中尾氏の言葉を村松氏がポイントをまとめたり、その村松氏の意見からより感情をこめて中尾氏が語るなど、インタビューで息のあった関係がうかがえた
「グラナド・エスパダ ルネッサンス」はこれまでのサービスで多くのコンテンツを持っている。このコンテンツ量を理想的なタイミングで提示していくという新サーバーは、どんなユーザーコミュニティーを形成していくのか、注目したい

 「グラナド・エスパダ ルネッサンス」ではキム・ハッキュ氏が現時点でのコンテンツを見直し、彼の考えた理想的なゲームバランス、キャラクター育成のロードマップが描かれることになった。この結果、韓国では新たなゲームバランスが高く評価され、多くの新規ユーザーを獲得したという。

 このアップデートに合わせオープンする新ワールド「セレスタイト」への施策はHUE独自のものだ。セレスタイトはあえてレベル100までのレベルキャップを設定し、レベル100までのマップ・コンテンツしかアクセスできないように現状のワールドに比べて制限した形でのオープンとなる。大体、全コンテンツの4分の1程度の範囲が公開されるという。

 「グラナド・エスパダ」にはレベル100まででも、たくさんのコンテンツがある。レベルアップを促すクエスト、巨大ボス、メインクエスト、キャストを仲間にするためのクエスト……。特別な敵やダンジョンに挑戦できるPvE向けコンテンツも充実している。さらにPvPコンテンツもある。バトルロイヤルの「ローヤルランブル」、党(ギルド)対戦の「コロニー争奪戦」、そして2つの勢力に分かれて戦う派閥戦「ラティエラエルアラモ」、これらのコンテンツは全てレベル100までのキャラクターでアクセス可能だ。

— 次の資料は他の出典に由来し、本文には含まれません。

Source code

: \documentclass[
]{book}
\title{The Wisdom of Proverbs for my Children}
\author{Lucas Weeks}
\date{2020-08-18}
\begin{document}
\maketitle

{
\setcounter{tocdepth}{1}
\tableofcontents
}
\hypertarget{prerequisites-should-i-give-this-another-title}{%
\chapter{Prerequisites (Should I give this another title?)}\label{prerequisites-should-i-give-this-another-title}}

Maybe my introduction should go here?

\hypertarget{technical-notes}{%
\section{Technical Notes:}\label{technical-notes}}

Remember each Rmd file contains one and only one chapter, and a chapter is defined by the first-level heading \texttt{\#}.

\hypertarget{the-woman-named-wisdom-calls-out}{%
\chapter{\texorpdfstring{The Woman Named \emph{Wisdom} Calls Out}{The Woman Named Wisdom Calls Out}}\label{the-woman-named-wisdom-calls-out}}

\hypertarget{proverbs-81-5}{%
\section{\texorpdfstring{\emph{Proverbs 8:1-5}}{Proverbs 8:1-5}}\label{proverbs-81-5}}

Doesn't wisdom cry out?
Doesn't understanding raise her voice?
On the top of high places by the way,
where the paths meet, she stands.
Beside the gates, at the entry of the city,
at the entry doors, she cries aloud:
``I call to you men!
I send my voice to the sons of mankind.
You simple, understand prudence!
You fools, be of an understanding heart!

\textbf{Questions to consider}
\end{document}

 さらに、レベル100までの段階で40人以上のキャストが登場する。3人のキャラクターがレベル100に到達したとしても、プレーヤーはまだまだ他のキャラクターを育てられる。そして強くなったキャラクターが増えるほど、「回復重視」、「接近攻撃用」、「PvP用」、「ボス向け」といったように、テーマに合わせた組み合わせが楽しめるようになる。中尾氏は、「ゲームに慣れていない状態でレベル上げだけをさせるのでは無く、“色々なキャストを使用し組み合わせて遊ぶことの楽しさ”を伝えたい」と語った。

 この仕様は中尾氏が日本独自仕様として推し進めていったという。中尾氏は「『グラナド・エスパダ ルネッサンス』をあえて、現在サービス開始したばかりのタイトル、という視点でプレイしてもらうために、このような形を用意してみました」と語った。特に新規タイトルの“お祭り”のような感覚を味わいたい方に、このワールドをプレイしてもらいたいという。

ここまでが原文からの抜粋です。